Talk of ‘Artificial Intelligence’ or AI imagery in Commercial Photography has been a little hard to escape this year. It has everyone talking, and its impact right now shouldn’t be underestimated.
We wanted to share our interaction with this new technology, and how it fits in with photography.
The term artificial intelligence is perhaps a little misleading, as most of us now know. It isn’t intelligence in the common meaning of the word. What it is, at present, underneath the catchy AI tag, is a computer/server based large language learning model, that harnesses an enormous data set to produce an output at speeds not possible before. This data set can be a pre-existing stock library, or simply all the images on the internet. More on this a little bit later.
After entering written text prompts, the software/algorithm feeds the user an image that is supposed to match the input. Quite frequently, the outcome is scarily accurate!
It has the potential to completely remove tasks traditionally undertaken by people, and/or increase the speed and efficiency of the work typically carried out by humans in the creative industries.
But is it good enough, do we like what it’s producing, and is it a useful and ethical commercial tool that we can harness in our photographic industry?
Firstly, it’s fair to say here at Double Exposure we still feel in control of our image making; the dramatic switch seen historically with machine introduction to industries doesn’t seem to be happening to us right now, at a mechanical level at least. The web/program based AI that exists at the moment can’t yet pick up our camera, compose/understand a subject and deliver on a creative brief. This means that, at present and in our industry, artificial intelligence doesn’t manifest itself as a robot that can completely replace a photographer.
Secondly, the programs that create imagery from scratch still need a human inputing commands, and a general overseeing through the creative process. The software cannot work autonomously. It doesn’t know what a client brief is. It can’t mange the complex exchange of information about how to complete a commercial photoshoot in the advertising sector, for example.
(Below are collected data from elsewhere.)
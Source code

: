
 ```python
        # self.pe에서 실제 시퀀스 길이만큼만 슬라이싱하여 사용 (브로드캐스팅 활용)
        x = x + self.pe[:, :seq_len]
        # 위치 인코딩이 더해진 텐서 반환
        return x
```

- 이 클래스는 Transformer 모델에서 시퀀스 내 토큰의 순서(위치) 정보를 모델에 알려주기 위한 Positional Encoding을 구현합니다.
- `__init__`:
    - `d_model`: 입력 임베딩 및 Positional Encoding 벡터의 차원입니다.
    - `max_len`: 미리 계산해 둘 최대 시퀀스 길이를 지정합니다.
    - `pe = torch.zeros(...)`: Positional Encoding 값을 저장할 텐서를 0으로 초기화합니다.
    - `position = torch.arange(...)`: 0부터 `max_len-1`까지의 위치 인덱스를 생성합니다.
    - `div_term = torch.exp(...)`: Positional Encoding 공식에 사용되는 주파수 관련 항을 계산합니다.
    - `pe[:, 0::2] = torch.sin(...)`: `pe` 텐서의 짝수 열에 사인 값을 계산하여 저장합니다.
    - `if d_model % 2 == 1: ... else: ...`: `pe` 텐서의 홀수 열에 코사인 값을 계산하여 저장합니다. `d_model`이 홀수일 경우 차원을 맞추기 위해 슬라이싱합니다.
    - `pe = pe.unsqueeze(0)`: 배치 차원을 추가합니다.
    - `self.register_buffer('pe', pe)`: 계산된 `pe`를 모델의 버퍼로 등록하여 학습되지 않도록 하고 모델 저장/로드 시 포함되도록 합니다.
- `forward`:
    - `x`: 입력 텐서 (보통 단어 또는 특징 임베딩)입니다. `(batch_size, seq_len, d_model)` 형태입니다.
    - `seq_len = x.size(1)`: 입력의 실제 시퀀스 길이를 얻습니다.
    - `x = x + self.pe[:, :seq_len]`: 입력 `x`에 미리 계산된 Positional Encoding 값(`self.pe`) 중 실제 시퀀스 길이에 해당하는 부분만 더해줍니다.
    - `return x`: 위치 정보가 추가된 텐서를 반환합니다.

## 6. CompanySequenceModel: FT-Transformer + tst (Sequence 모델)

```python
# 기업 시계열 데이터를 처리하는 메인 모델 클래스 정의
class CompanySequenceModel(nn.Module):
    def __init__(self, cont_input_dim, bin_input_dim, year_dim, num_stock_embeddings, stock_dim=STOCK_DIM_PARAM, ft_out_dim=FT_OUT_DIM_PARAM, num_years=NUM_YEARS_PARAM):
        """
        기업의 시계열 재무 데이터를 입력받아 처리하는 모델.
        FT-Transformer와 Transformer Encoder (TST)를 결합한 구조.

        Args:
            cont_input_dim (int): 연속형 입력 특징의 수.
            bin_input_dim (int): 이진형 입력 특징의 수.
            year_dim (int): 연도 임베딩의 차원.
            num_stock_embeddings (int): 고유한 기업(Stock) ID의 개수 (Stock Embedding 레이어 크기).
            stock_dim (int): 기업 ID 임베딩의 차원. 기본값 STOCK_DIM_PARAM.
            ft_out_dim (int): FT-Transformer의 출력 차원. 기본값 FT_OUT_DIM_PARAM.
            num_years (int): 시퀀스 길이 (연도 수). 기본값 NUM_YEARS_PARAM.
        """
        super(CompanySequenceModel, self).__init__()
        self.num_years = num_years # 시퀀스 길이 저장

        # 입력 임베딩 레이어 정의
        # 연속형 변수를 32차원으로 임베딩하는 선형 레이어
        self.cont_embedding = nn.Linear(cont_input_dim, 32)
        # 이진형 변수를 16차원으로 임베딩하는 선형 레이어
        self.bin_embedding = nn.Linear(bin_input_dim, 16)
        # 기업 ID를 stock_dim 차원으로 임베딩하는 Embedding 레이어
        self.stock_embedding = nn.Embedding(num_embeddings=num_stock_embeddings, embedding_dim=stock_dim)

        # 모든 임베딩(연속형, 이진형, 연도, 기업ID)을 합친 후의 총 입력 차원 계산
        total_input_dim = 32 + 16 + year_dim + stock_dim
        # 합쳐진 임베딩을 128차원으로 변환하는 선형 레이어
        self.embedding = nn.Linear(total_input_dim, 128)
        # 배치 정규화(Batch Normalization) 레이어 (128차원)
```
All it can do currently is accept commands from a person, and create something visual in return. This means it’s a computer program, or algorithm; it is a creative digital tool. We believe it’s the human touch, or artistic eye, that will still be the most valuable tool (in combination with traditional art direction and creativity) that produces the best output.
However, what and how it creates imagery, is very impressive!
The programs we have been using are trained to link words, to millions of relevant images, and create something similar by matching an input word to an output. In technical terms, it creates the picture elements (pixels), in a certain order, to make a recognisable image; an image that more or less could have been created by light falling on a cameras sensor, because those words equal pixels that go in that order. This might sound simple, but it is incredible quick and accurate at ‘generating’ an image that looks like what you need it too.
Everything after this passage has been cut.